# [Problem to work on]
Scan the material below for lines with the word "Truthy". Reply with the count and no other words.

-------

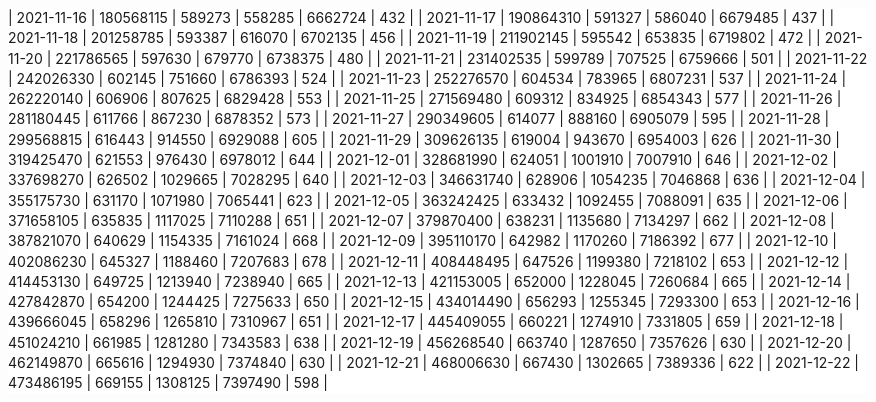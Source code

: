 | 2021-11-16 | 180568115 | 589273 | 558285 | 6662724 | 432 |
| 2021-11-17 | 190864310 | 591327 | 586040 | 6679485 | 437 |
| 2021-11-18 | 201258785 | 593387 | 616070 | 6702135 | 456 |
| 2021-11-19 | 211902145 | 595542 | 653835 | 6719802 | 472 |
| 2021-11-20 | 221786565 | 597630 | 679770 | 6738375 | 480 |
| 2021-11-21 | 231402535 | 599789 | 707525 | 6759666 | 501 |
| 2021-11-22 | 242026330 | 602145 | 751660 | 6786393 | 524 |
| 2021-11-23 | 252276570 | 604534 | 783965 | 6807231 | 537 |
| 2021-11-24 | 262220140 | 606906 | 807625 | 6829428 | 553 |
| 2021-11-25 | 271569480 | 609312 | 834925 | 6854343 | 577 |
| 2021-11-26 | 281180445 | 611766 | 867230 | 6878352 | 573 |
| 2021-11-27 | 290349605 | 614077 | 888160 | 6905079 | 595 |
| 2021-11-28 | 299568815 | 616443 | 914550 | 6929088 | 605 |
| 2021-11-29 | 309626135 | 619004 | 943670 | 6954003 | 626 |
| 2021-11-30 | 319425470 | 621553 | 976430 | 6978012 | 644 |
| 2021-12-01 | 328681990 | 624051 | 1001910 | 7007910 | 646 |
| 2021-12-02 | 337698270 | 626502 | 1029665 | 7028295 | 640 |
| 2021-12-03 | 346631740 | 628906 | 1054235 | 7046868 | 636 |
| 2021-12-04 | 355175730 | 631170 | 1071980 | 7065441 | 623 |
| 2021-12-05 | 363242425 | 633432 | 1092455 | 7088091 | 635 |
| 2021-12-06 | 371658105 | 635835 | 1117025 | 7110288 | 651 |
| 2021-12-07 | 379870400 | 638231 | 1135680 | 7134297 | 662 |
| 2021-12-08 | 387821070 | 640629 | 1154335 | 7161024 | 668 |
| 2021-12-09 | 395110170 | 642982 | 1170260 | 7186392 | 677 |
| 2021-12-10 | 402086230 | 645327 | 1188460 | 7207683 | 678 |
| 2021-12-11 | 408448495 | 647526 | 1199380 | 7218102 | 653 |
| 2021-12-12 | 414453130 | 649725 | 1213940 | 7238940 | 665 |
| 2021-12-13 | 421153005 | 652000 | 1228045 | 7260684 | 665 |
| 2021-12-14 | 427842870 | 654200 | 1244425 | 7275633 | 650 |
| 2021-12-15 | 434014490 | 656293 | 1255345 | 7293300 | 653 |
| 2021-12-16 | 439666045 | 658296 | 1265810 | 7310967 | 651 |
| 2021-12-17 | 445409055 | 660221 | 1274910 | 7331805 | 659 |
| 2021-12-18 | 451024210 | 661985 | 1281280 | 7343583 | 638 |
| 2021-12-19 | 456268540 | 663740 | 1287650 | 7357626 | 630 |
| 2021-12-20 | 462149870 | 665616 | 1294930 | 7374840 | 630 |
| 2021-12-21 | 468006630 | 667430 | 1302665 | 7389336 | 622 |
| 2021-12-22 | 473486195 | 669155 | 1308125 | 7397490 | 598 |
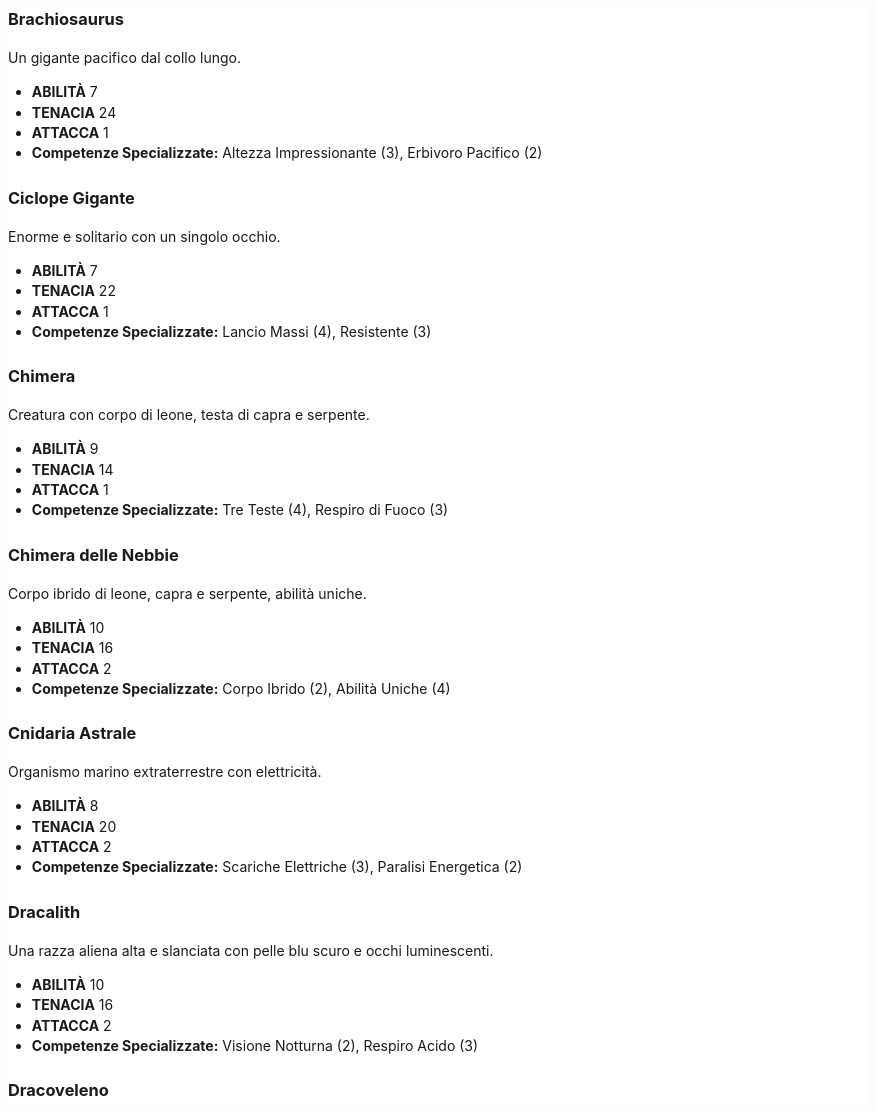 ### **Brachiosaurus**

Un gigante pacifico dal collo lungo.

* **ABILITÀ** 7  
* **TENACIA** 24  
* **ATTACCA** 1  
* **Competenze Specializzate:** Altezza Impressionante (3), Erbivoro Pacifico (2)

### **Ciclope Gigante**

Enorme e solitario con un singolo occhio.

* **ABILITÀ** 7  
* **TENACIA** 22  
* **ATTACCA** 1  
* **Competenze Specializzate:** Lancio Massi (4), Resistente (3)

### **Chimera**

Creatura con corpo di leone, testa di capra e serpente.

* **ABILITÀ** 9  
* **TENACIA** 14  
* **ATTACCA** 1  
* **Competenze Specializzate:** Tre Teste (4), Respiro di Fuoco (3)

### **Chimera delle Nebbie**

Corpo ibrido di leone, capra e serpente, abilità uniche.

* **ABILITÀ** 10  
* **TENACIA** 16  
* **ATTACCA** 2  
* **Competenze Specializzate:** Corpo Ibrido (2), Abilità Uniche (4)

### **Cnidaria Astrale**

Organismo marino extraterrestre con elettricità.

* **ABILITÀ** 8  
* **TENACIA** 20  
* **ATTACCA** 2  
* **Competenze Specializzate:** Scariche Elettriche (3), Paralisi Energetica (2)

### **Dracalith**

Una razza aliena alta e slanciata con pelle blu scuro e occhi luminescenti.

* **ABILITÀ** 10  
* **TENACIA** 16  
* **ATTACCA** 2  
* **Competenze Specializzate:** Visione Notturna (2), Respiro Acido (3)

### **Dracoveleno**
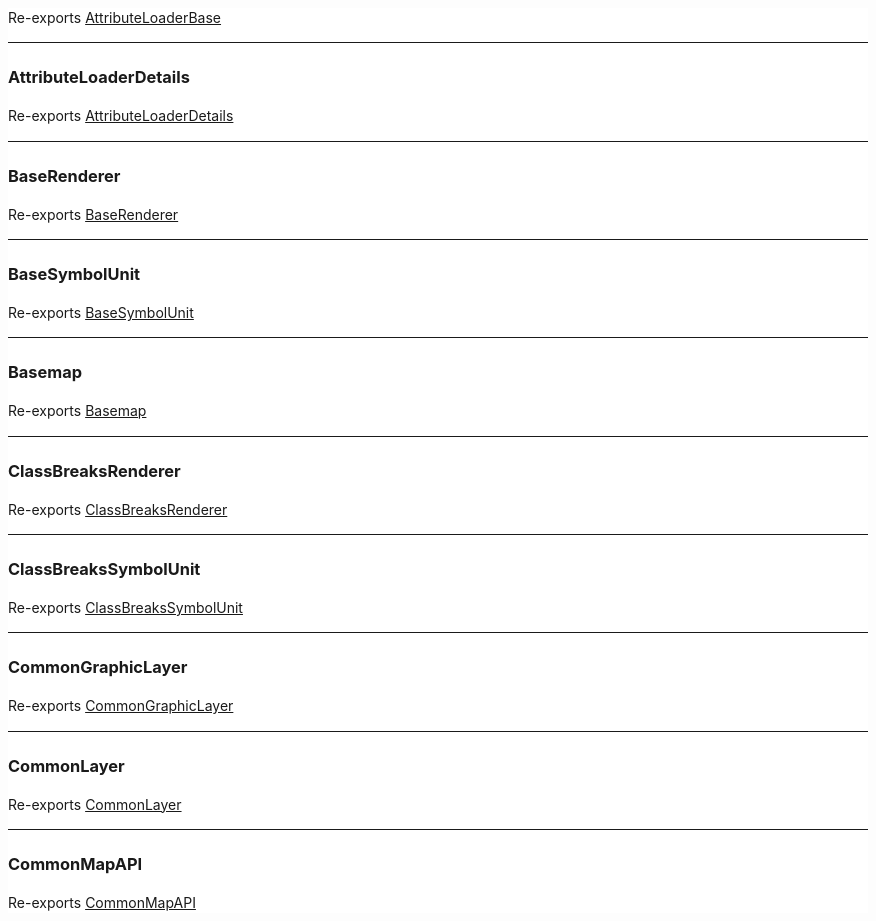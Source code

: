 Re-exports [AttributeLoaderBase](../classes/geo_utils_attribute.AttributeLoaderBase.md)

___

### AttributeLoaderDetails

Re-exports [AttributeLoaderDetails](../interfaces/geo_utils_attribute.AttributeLoaderDetails.md)

___

### BaseRenderer

Re-exports [BaseRenderer](../classes/geo_utils_renderer.BaseRenderer.md)

___

### BaseSymbolUnit

Re-exports [BaseSymbolUnit](../classes/geo_utils_renderer.BaseSymbolUnit.md)

___

### Basemap

Re-exports [Basemap](../classes/geo_map_basemap.Basemap.md)

___

### ClassBreaksRenderer

Re-exports [ClassBreaksRenderer](../classes/geo_utils_renderer.ClassBreaksRenderer.md)

___

### ClassBreaksSymbolUnit

Re-exports [ClassBreaksSymbolUnit](../classes/geo_utils_renderer.ClassBreaksSymbolUnit.md)

___

### CommonGraphicLayer

Re-exports [CommonGraphicLayer](../classes/geo_layer_common_graphic_layer.CommonGraphicLayer.md)

___

### CommonLayer

Re-exports [CommonLayer](../classes/geo_layer_common_layer.CommonLayer.md)

___

### CommonMapAPI

Re-exports [CommonMapAPI](../classes/geo_map_common_map.CommonMapAPI.md)
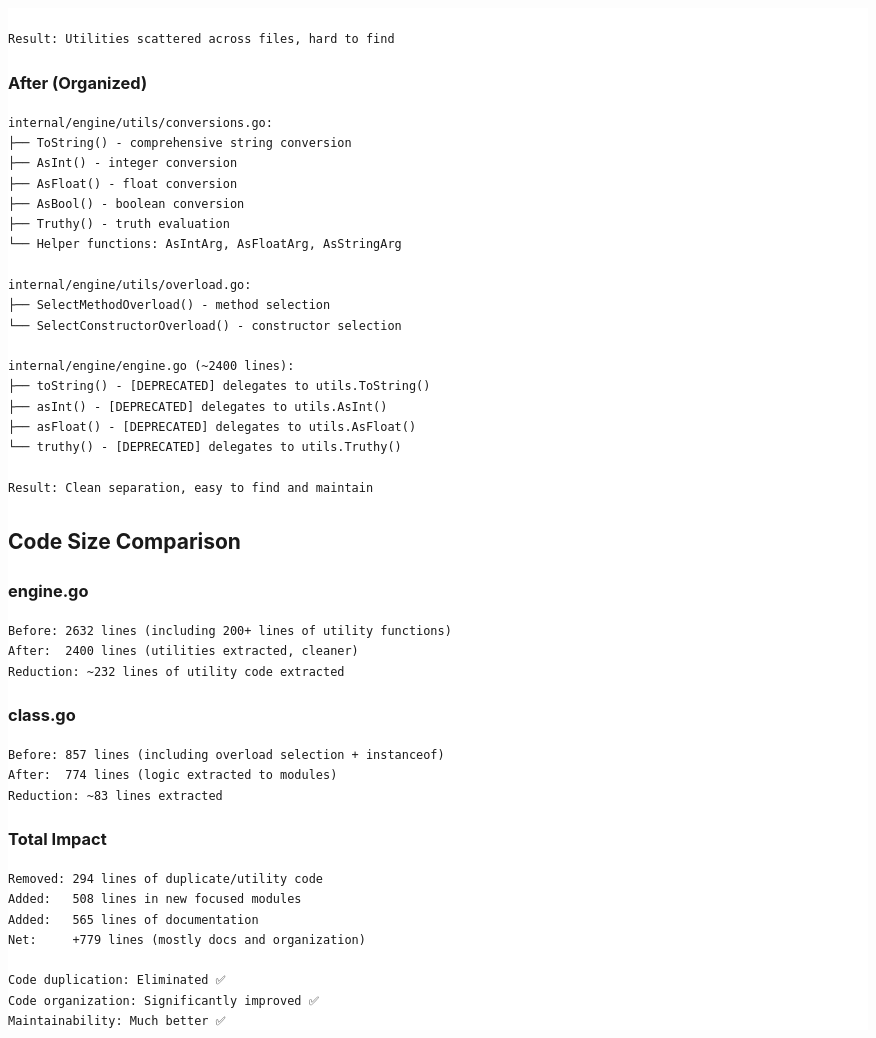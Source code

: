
 ```

Result: Utilities scattered across files, hard to find
```

### After (Organized)

```
internal/engine/utils/conversions.go:
├── ToString() - comprehensive string conversion
├── AsInt() - integer conversion
├── AsFloat() - float conversion
├── AsBool() - boolean conversion
├── Truthy() - truth evaluation
└── Helper functions: AsIntArg, AsFloatArg, AsStringArg

internal/engine/utils/overload.go:
├── SelectMethodOverload() - method selection
└── SelectConstructorOverload() - constructor selection

internal/engine/engine.go (~2400 lines):
├── toString() - [DEPRECATED] delegates to utils.ToString()
├── asInt() - [DEPRECATED] delegates to utils.AsInt()
├── asFloat() - [DEPRECATED] delegates to utils.AsFloat()
└── truthy() - [DEPRECATED] delegates to utils.Truthy()

Result: Clean separation, easy to find and maintain
```

## Code Size Comparison

### engine.go
```
Before: 2632 lines (including 200+ lines of utility functions)
After:  2400 lines (utilities extracted, cleaner)
Reduction: ~232 lines of utility code extracted
```

### class.go
```
Before: 857 lines (including overload selection + instanceof)
After:  774 lines (logic extracted to modules)
Reduction: ~83 lines extracted
```

### Total Impact
```
Removed: 294 lines of duplicate/utility code
Added:   508 lines in new focused modules
Added:   565 lines of documentation
Net:     +779 lines (mostly docs and organization)

Code duplication: Eliminated ✅
Code organization: Significantly improved ✅
Maintainability: Much better ✅
```
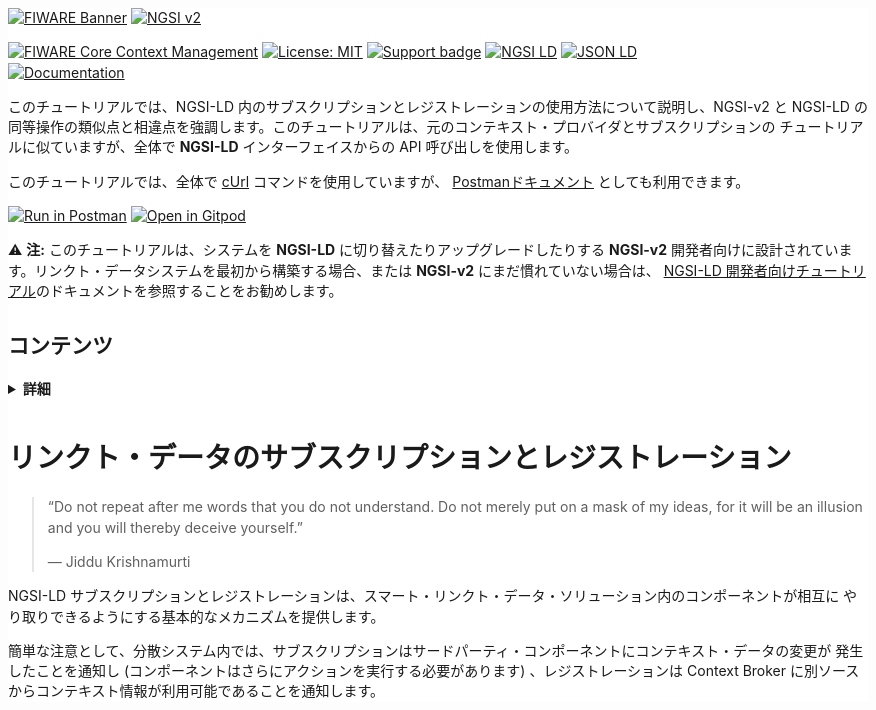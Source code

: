 [![FIWARE Banner](https://fiware.github.io/tutorials.LD-Subscriptions-Registrations/img/fiware.png)](https://www.fiware.org/developers)
[![NGSI v2](https://img.shields.io/badge/NGSI-v2-5dc0cf.svg)](https://fiware-ges.github.io/orion/api/v2/stable/)

[![FIWARE Core Context Management](https://nexus.lab.fiware.org/repository/raw/public/badges/chapters/core.svg)](https://github.com/FIWARE/catalogue/blob/master/core/README.md)
[![License: MIT](https://img.shields.io/github/license/fiware/tutorials.Relationships-Linked-Data.svg)](https://opensource.org/licenses/MIT)
[![Support badge](https://img.shields.io/badge/tag-fiware-orange.svg?logo=stackoverflow)](https://stackoverflow.com/questions/tagged/fiware)
[![NGSI LD](https://img.shields.io/badge/NGSI-LD-d6604d.svg)](https://www.etsi.org/deliver/etsi_gs/CIM/001_099/009/01.04.02_60/gs_cim009v010402p.pdf)
[![JSON LD](https://img.shields.io/badge/JSON--LD-1.1-f06f38.svg)](https://w3c.github.io/json-ld-syntax/) <br/>
[![Documentation](https://img.shields.io/readthedocs/fiware-tutorials.svg)](https://fiware-tutorials.rtfd.io)

このチュートリアルでは、NGSI-LD 内のサブスクリプションとレジストレーションの使用方法について説明し、NGSI-v2  と NGSI-LD
の同等操作の類似点と相違点を強調します。このチュートリアルは、元のコンテキスト・プロバイダとサブスクリプションの
チュートリアルに似ていますが、全体で **NGSI-LD** インターフェイスからの API 呼び出しを使用します。

このチュートリアルでは、全体で [cUrl](https://ec.haxx.se/) コマンドを使用していますが、
[Postmanドキュメント](https://fiware.github.io/tutorials.LD-Subscriptions-Registrations/) としても利用できます。

[![Run in Postman](https://run.pstmn.io/button.svg)](https://app.getpostman.com/run-collection/2c53b7c2bce9fd7b7b47)
[![Open in Gitpod](https://gitpod.io/button/open-in-gitpod.svg)](https://gitpod.io/#https://github.com/FIWARE/tutorials.LD-Subscriptions-Registrations/tree/NGSI-v2)

:warning:  **注:** このチュートリアルは、システムを **NGSI-LD** に切り替えたりアップグレードしたりする **NGSI-v2**
開発者向けに設計されています。リンクト・データシステムを最初から構築する場合、または **NGSI-v2** にまだ慣れていない場合は、
[NGSI-LD 開発者向けチュートリアル](https://www.letsfiware.jp/ngsi-ld-tutorials)のドキュメントを参照することをお勧めします。

## コンテンツ

<details><summary><strong>詳細</strong></summary></details>

<a name="understanding-linked-data-subscriptions-and-registrations"/>

# リンクト・データのサブスクリプションとレジストレーション

> “Do not repeat after me words that you do not understand. Do not merely put on a mask of my ideas, for it will be an
> illusion and you will thereby deceive yourself.”
>
> ― Jiddu Krishnamurti

NGSI-LD サブスクリプションとレジストレーションは、スマート・リンクト・データ・ソリューション内のコンポーネントが相互に
やり取りできるようにする基本的なメカニズムを提供します。

簡単な注意として、分散システム内では、サブスクリプションはサードパーティ・コンポーネントにコンテキスト・データの変更が
発生したことを通知し (コンポーネントはさらにアクションを実行する必要があります) 、レジストレーションは Context Broker
に別ソースからコンテキスト情報が利用可能であることを通知します。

-------

# [Result of this task]
2